To find the edge of the smaller cube, we can use factoring. Let's assume that the edge of the second cube is x cm.
According to the information given, the edge of the first cube is 2 cm shorter than the edge of the second cube. This means that the edge of the first cube is (x - 2) cm.
The volume of a cube is calculated by cubing its edge. Therefore, the volume of the first cube is (x - 2)^3 cm^3, and the volume of the second cube is x^3 cm^3.

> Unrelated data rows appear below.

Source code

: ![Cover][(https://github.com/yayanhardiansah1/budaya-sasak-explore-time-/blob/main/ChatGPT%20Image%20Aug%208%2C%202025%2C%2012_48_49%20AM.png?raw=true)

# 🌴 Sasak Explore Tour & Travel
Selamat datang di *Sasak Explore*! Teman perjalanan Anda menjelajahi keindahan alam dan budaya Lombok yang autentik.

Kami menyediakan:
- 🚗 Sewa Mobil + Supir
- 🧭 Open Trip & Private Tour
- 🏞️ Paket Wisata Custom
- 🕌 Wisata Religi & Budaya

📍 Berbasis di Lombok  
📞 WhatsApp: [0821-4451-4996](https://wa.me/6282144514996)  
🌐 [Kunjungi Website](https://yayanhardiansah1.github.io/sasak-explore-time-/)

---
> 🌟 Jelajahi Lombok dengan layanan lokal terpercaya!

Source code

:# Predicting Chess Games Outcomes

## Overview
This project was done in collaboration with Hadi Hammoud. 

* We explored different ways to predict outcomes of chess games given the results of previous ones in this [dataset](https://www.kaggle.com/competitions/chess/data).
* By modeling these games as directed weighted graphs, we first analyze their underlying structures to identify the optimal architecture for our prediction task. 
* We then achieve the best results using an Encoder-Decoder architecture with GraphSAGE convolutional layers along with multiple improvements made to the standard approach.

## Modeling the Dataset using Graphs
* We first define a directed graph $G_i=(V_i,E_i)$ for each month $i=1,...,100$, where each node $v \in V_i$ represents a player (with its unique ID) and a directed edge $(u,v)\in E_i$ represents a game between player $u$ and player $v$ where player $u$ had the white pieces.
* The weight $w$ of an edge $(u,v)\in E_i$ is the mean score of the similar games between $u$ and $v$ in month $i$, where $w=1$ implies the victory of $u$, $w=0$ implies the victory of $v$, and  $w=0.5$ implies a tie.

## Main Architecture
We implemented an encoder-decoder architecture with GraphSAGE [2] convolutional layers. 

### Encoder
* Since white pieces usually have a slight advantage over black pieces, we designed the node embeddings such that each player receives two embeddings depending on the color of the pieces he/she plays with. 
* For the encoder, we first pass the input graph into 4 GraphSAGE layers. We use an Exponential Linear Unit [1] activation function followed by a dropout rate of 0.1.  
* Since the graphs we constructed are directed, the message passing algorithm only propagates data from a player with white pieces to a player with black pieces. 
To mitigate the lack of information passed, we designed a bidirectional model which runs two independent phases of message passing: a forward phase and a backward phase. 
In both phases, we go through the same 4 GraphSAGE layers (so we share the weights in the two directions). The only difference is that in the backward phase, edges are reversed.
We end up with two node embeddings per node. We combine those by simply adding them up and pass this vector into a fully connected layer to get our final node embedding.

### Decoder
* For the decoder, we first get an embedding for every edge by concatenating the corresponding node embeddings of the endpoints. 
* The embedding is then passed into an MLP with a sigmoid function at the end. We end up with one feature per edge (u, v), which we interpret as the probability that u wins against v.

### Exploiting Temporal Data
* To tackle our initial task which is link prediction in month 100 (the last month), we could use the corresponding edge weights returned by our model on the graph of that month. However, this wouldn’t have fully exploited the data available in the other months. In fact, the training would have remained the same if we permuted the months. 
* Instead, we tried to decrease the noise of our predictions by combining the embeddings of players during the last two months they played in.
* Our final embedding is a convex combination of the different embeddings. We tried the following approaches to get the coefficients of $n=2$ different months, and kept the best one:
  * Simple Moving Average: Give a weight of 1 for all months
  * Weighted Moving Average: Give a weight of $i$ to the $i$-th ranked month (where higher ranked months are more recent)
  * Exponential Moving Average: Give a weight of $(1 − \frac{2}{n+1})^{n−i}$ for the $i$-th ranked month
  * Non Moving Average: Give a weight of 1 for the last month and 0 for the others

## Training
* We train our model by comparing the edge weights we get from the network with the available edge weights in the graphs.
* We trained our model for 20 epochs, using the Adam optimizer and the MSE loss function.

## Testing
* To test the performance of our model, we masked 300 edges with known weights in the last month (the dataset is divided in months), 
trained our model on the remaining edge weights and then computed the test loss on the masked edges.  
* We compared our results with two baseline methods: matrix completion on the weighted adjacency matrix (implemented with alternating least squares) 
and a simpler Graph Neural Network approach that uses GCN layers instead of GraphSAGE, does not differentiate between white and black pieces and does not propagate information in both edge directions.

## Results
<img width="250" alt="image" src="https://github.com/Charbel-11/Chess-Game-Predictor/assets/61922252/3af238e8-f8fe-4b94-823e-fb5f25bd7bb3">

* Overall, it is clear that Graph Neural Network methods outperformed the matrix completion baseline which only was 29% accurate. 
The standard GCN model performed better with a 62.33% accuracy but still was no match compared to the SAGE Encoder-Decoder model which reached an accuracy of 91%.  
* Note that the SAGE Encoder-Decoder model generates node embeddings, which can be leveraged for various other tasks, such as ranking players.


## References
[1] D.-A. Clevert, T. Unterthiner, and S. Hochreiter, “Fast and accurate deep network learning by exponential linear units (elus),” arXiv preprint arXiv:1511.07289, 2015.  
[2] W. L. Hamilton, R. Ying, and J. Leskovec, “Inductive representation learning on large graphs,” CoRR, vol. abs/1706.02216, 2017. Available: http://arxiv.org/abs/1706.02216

We are told that the volumes of the two cubes differ by 386 cm^3. This can be expressed as an equation:
x^3 - (x - 2)^3 = 386
To simplify this equation, we need to expand the cube on the right side:
x^3 - (x - 2)(x - 2)(x - 2) = 386
Expanding the cube on the right side, we get:
x^3 - (x^2 - 4x + 4x - 4)(x - 2) = 386
Simplifying further:
x^3 - (x^3 - 4x^2 + 8x - 4x - 8) = 386
Combining like terms:
x^3 - x^3 + 4x^2 - 8x + 4x + 8 = 386
Simplifying:
4x^2 - 4x + 8 = 386
Now we have a quadratic equation. Rearranging it to make it easier to solve:
4x^2 - 4x - 378 = 0
To solve this quadratic equation, we can factor it by finding two numbers that multiply to -378 and sum to -4. The numbers are -18 and 21.
So, factoring the quadratic equation:
4x^2 - 4x - 378 = (2x - 21)(2x + 18) = 0
Setting each factor equal to zero:
2x - 21 = 0 or 2x + 18 = 0
Solving for x:
2x = 21 or 2x = -18
x = 21/2 or x = -18/2
We discard the negative value since the edge of a cube cannot be negative. Therefore, x = 21/2.
Now, we can find the edge of the smaller cube by subtracting 2 cm from x:
Edge of the smaller cube = x - 2 = 21/2 - 2 = 21/2 - 4/2 = 17/2 cm
So, the edge of the smaller cube is 17/2 cm or 8.5 cm.